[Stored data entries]
------

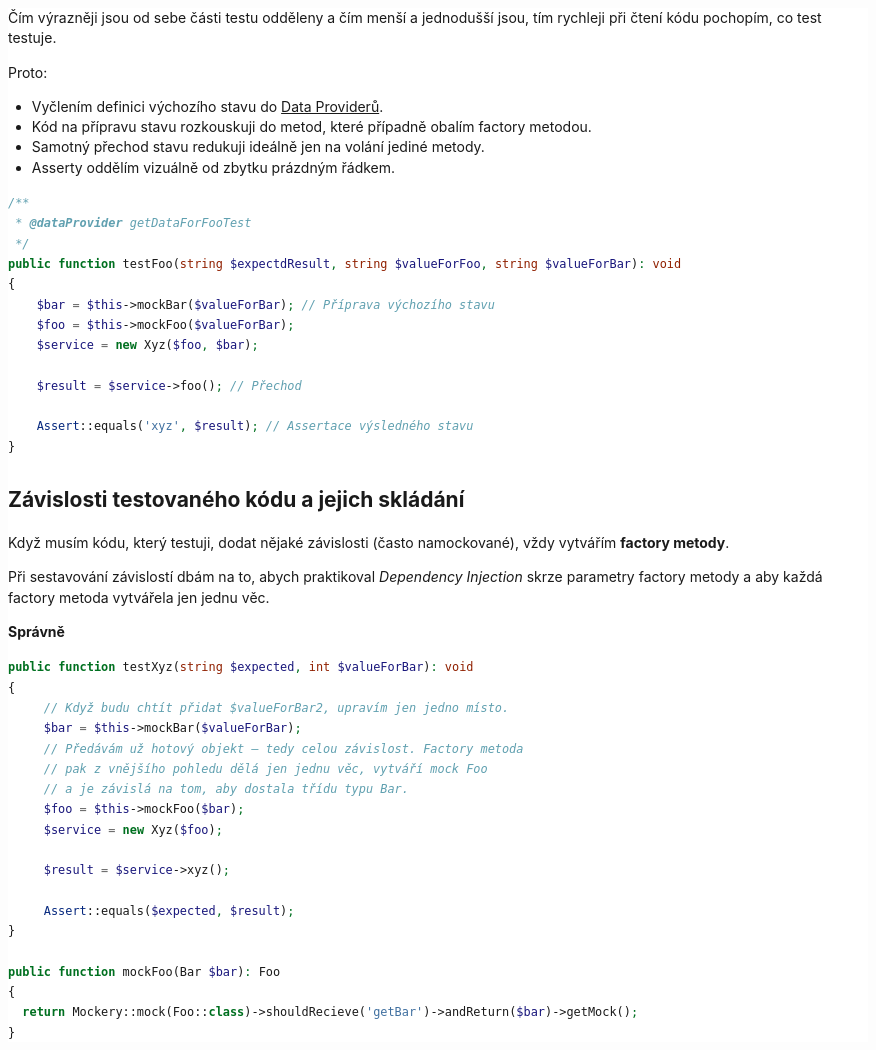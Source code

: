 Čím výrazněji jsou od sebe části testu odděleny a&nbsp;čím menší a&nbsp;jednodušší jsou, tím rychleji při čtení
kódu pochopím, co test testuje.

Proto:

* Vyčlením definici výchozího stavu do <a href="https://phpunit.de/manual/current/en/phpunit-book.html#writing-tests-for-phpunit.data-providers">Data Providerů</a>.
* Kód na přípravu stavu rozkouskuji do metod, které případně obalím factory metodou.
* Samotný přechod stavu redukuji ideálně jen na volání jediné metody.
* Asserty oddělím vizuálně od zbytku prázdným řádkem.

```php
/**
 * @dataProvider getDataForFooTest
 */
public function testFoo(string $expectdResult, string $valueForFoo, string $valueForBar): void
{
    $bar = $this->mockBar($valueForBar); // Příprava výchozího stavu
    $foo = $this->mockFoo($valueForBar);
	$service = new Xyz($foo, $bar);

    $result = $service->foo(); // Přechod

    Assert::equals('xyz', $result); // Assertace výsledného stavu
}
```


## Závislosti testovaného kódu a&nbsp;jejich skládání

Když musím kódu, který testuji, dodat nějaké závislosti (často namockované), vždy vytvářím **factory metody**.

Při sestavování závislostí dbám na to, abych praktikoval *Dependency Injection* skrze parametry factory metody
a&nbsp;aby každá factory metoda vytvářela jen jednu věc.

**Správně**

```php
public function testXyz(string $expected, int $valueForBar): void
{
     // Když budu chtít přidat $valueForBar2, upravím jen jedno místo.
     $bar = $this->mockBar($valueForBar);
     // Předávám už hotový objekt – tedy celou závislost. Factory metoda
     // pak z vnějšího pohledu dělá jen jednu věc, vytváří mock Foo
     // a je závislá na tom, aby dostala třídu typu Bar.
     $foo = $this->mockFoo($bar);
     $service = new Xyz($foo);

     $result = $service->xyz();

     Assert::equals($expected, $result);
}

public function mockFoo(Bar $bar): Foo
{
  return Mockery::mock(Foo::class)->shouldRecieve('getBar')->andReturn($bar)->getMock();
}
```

------

▶ **Problem to work on**
In the entries above, find each line with the word "void" and show it.

▶ **Response to this task**
public function testFoo(string $expectdResult, string $valueForFoo, string $valueForBar): void
public function testXyz(string $expected, int $valueForBar): void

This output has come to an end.